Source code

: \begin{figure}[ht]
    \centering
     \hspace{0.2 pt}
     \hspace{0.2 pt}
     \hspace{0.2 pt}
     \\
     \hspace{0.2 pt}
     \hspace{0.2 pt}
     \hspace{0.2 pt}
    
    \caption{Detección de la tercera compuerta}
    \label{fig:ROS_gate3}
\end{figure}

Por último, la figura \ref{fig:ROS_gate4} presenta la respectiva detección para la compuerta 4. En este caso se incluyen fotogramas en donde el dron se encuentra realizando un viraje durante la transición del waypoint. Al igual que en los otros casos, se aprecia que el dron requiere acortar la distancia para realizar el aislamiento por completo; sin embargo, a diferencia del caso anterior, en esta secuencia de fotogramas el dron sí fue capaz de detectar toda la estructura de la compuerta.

----------------

#### Work item
Copy the data above exactly. Every line must be included.

#### Answer to the problem
Source code

: \begin{figure}[ht]
    \centering
     \hspace{0.2 pt}
     \hspace{0.2 pt}
     \hspace{0.2 pt}
     \\
     \hspace{0.2 pt}
     \hspace{0.2 pt}
     \hspace{0.2 pt}
    
    \caption{Detección de la tercera compuerta}
    \label{fig:ROS_gate3}
\end{figure}

Por último, la figura \ref{fig:ROS_gate4} presenta la respectiva detección para la compuerta 4. En este caso se incluyen fotogramas en donde el dron se encuentra realizando un viraje durante la transición del waypoint. Al igual que en los otros casos, se aprecia que el dron requiere acortar la distancia para realizar el aislamiento por completo; sin embargo, a diferencia del caso anterior, en esta secuencia de fotogramas el dron sí fue capaz de detectar toda la estructura de la compuerta.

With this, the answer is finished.